Available data: Begin
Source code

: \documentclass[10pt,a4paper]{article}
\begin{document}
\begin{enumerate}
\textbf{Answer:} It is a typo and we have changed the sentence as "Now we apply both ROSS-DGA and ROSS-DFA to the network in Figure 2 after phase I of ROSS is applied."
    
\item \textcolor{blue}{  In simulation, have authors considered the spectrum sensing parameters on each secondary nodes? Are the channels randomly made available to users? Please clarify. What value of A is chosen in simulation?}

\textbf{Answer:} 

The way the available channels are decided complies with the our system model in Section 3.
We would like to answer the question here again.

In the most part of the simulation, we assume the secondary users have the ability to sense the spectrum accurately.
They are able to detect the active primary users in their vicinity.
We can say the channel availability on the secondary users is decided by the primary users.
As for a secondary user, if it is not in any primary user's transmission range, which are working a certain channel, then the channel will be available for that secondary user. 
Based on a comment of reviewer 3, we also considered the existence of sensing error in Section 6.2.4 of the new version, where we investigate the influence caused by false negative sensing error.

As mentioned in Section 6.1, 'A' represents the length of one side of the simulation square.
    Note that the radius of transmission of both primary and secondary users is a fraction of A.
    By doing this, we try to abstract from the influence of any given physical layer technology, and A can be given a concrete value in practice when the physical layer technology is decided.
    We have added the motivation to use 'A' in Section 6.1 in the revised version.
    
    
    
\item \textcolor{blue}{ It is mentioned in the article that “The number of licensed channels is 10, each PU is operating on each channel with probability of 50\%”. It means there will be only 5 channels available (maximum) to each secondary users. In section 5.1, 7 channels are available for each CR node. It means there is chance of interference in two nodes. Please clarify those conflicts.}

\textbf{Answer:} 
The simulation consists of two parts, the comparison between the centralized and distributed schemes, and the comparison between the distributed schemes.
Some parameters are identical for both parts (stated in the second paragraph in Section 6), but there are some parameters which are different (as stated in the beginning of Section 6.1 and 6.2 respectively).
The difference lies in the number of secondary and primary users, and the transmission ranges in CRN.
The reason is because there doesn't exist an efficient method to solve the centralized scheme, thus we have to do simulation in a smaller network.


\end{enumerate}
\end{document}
Available data: End
Available data: Begin
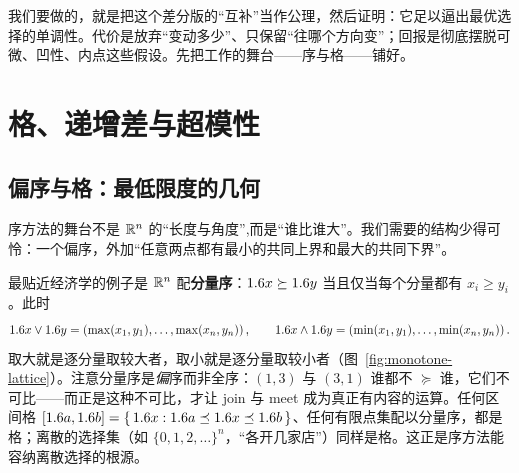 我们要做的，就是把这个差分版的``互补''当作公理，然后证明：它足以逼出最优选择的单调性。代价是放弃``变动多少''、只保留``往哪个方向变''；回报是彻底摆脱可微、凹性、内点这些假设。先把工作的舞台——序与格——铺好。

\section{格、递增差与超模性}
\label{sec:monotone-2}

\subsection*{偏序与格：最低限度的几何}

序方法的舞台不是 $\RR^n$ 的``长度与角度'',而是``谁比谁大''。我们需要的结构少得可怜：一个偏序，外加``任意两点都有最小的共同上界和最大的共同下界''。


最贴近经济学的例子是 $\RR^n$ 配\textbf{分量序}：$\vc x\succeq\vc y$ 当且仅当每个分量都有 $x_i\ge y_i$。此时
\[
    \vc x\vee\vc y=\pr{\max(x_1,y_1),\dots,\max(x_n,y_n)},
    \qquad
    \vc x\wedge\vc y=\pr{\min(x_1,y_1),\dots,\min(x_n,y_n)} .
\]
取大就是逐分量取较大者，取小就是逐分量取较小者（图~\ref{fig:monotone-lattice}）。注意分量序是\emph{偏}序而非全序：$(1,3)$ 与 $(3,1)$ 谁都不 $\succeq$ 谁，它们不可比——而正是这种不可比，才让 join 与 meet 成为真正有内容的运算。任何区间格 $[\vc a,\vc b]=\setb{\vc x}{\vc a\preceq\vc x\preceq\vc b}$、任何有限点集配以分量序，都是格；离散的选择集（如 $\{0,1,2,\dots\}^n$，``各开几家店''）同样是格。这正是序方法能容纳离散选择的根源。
Available data: End
■ Task objective: Report the number of lines in the listing that contain the word "which". No other words are permitted.

■ Answer box: 2